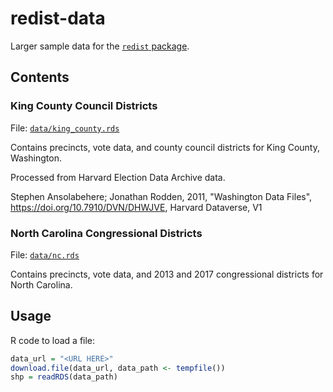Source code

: # **redist-data**

Larger sample data for the [`redist` package](http://alarm-redist.github.io/redist/).

## Contents

### King County Council Districts
File: [`data/king_county.rds`](https://github.com/alarm-redist/redist-data/raw/main/data/king_county.rds)

Contains precincts, vote data, and county council districts for King County,
Washington.

Processed from Harvard Election Data Archive data.
  
Stephen Ansolabehere; Jonathan Rodden, 2011, "Washington Data Files", <https://doi.org/10.7910/DVN/DHWJVE>, Harvard Dataverse, V1
  
### North Carolina Congressional Districts
File: [`data/nc.rds`](https://github.com/alarm-redist/redist-data/raw/main/data/nc.rds)

Contains precincts, vote data, and 2013 and 2017 congressional districts for
North Carolina.

## Usage
R code to load a file:
```r
data_url = "<URL HERE>"
download.file(data_url, data_path <- tempfile())
shp = readRDS(data_path)
```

## What is being asked
Transcribe the material exactly, leaving every picture out.

## Written solution
Source code

: # **redist-data**

Larger sample data for the [`redist` package](http://alarm-redist.github.io/redist/).

## Contents

### King County Council Districts
File: [`data/king_county.rds`](https://github.com/alarm-redist/redist-data/raw/main/data/king_county.rds)

Contains precincts, vote data, and county council districts for King County,
Washington.

Processed from Harvard Election Data Archive data.
  
Stephen Ansolabehere; Jonathan Rodden, 2011, "Washington Data Files", <https://doi.org/10.7910/DVN/DHWJVE>, Harvard Dataverse, V1
  
### North Carolina Congressional Districts
File: [`data/nc.rds`](https://github.com/alarm-redist/redist-data/raw/main/data/nc.rds)

Contains precincts, vote data, and 2013 and 2017 congressional districts for
North Carolina.

## Usage
R code to load a file:
```r
data_url = "<URL HERE>"
download.file(data_url, data_path <- tempfile())
shp = readRDS(data_path)
```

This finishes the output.